Aim of the exercise:
Within the listing below, show every line that contains the word "Added".

Dataset content:
========================
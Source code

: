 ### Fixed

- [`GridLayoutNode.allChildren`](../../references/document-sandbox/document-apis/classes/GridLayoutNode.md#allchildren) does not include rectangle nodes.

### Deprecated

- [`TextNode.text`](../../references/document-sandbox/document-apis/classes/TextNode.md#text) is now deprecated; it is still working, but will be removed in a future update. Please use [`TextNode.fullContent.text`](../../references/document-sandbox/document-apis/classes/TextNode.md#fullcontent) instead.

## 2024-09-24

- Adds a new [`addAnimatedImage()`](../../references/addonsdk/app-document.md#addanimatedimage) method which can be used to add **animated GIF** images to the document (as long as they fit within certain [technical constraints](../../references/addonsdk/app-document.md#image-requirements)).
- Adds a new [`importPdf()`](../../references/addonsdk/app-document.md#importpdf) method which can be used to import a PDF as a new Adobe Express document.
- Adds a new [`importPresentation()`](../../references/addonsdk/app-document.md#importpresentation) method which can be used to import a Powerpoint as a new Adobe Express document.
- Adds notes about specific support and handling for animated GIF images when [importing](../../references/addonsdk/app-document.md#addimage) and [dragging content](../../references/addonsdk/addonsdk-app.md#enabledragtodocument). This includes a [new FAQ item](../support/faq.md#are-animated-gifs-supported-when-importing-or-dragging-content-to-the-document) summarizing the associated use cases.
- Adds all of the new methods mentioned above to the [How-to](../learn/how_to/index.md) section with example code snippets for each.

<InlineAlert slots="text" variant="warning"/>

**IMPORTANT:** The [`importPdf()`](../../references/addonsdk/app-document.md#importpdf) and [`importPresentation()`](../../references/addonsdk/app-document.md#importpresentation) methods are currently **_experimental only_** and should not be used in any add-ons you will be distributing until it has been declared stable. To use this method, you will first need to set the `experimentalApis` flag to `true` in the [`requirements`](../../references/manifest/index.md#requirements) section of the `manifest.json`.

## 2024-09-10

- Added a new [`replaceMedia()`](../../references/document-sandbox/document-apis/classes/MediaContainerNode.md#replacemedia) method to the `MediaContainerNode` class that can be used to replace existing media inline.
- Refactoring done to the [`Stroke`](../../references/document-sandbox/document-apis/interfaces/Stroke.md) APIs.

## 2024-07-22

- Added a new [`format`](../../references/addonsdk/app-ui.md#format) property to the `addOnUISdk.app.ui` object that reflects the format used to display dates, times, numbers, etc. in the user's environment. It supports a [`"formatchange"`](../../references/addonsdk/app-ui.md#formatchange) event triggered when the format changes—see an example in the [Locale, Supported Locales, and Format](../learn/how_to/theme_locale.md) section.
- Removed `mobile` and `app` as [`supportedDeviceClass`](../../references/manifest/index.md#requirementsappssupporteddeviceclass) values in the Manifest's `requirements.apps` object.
========================
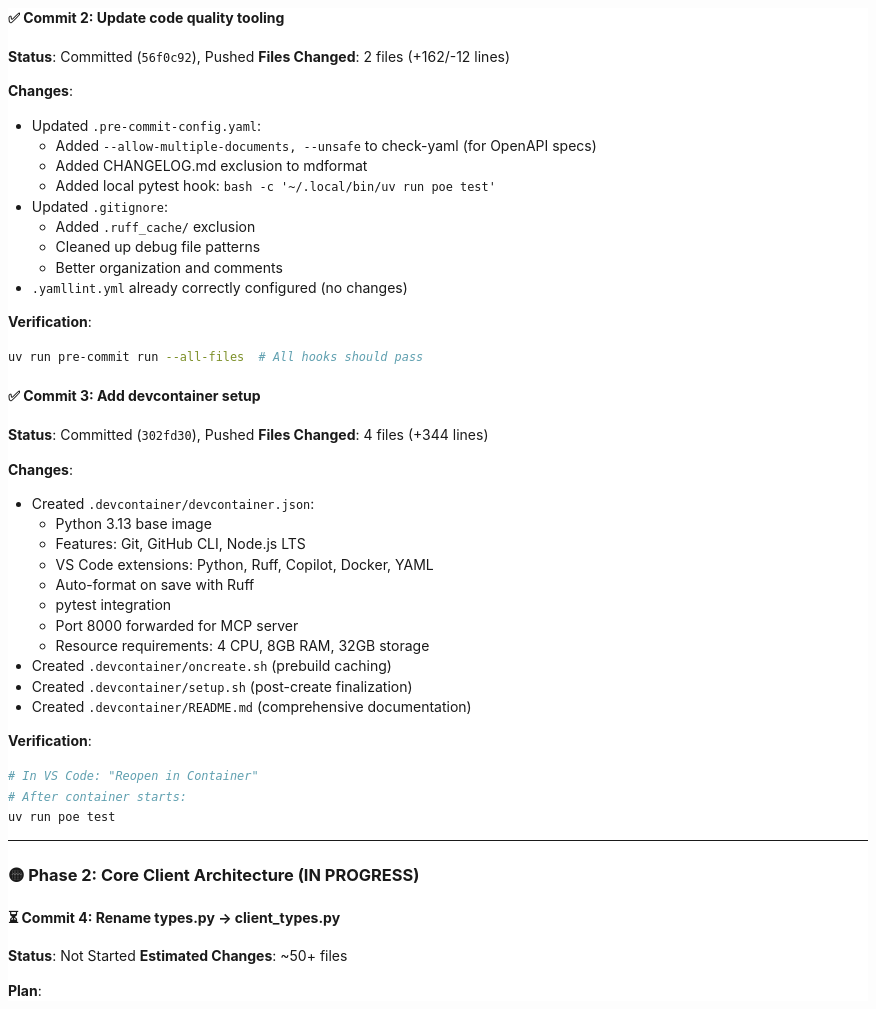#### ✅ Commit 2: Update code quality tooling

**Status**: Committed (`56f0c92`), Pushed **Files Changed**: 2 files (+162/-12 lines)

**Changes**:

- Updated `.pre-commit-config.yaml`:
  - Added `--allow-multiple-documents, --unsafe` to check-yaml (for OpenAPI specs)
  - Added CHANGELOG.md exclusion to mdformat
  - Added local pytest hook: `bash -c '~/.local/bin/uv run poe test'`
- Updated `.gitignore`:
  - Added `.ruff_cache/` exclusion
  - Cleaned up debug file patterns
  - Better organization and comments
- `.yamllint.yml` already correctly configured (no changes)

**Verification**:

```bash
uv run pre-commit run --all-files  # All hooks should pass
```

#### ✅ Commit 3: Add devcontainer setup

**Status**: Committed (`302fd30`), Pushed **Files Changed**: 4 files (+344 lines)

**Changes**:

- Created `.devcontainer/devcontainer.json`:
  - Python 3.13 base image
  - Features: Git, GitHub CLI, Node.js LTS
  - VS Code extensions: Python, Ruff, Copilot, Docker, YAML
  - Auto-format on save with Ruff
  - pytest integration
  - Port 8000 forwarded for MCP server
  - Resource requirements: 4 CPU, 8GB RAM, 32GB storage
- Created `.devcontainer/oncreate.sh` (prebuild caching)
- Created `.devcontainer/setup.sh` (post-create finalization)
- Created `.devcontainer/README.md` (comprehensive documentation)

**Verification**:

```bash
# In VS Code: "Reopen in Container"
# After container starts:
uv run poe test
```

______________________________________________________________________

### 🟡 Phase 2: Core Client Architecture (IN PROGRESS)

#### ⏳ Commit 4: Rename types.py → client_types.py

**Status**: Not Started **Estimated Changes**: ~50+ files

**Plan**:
========================
Result for this task:
- Added a new [`replaceMedia()`](../../references/document-sandbox/document-apis/classes/MediaContainerNode.md#replacemedia) method to the `MediaContainerNode` class that can be used to replace existing media inline.
- Added a new [`format`](../../references/addonsdk/app-ui.md#format) property to the `addOnUISdk.app.ui` object that reflects the format used to display dates, times, numbers, etc. in the user's environment. It supports a [`"formatchange"`](../../references/addonsdk/app-ui.md#formatchange) event triggered when the format changes—see an example in the [Locale, Supported Locales, and Format](../learn/how_to/theme_locale.md) section.
  - Added `--allow-multiple-documents, --unsafe` to check-yaml (for OpenAPI specs)
  - Added CHANGELOG.md exclusion to mdformat
  - Added local pytest hook: `bash -c '~/.local/bin/uv run poe test'`
  - Added `.ruff_cache/` exclusion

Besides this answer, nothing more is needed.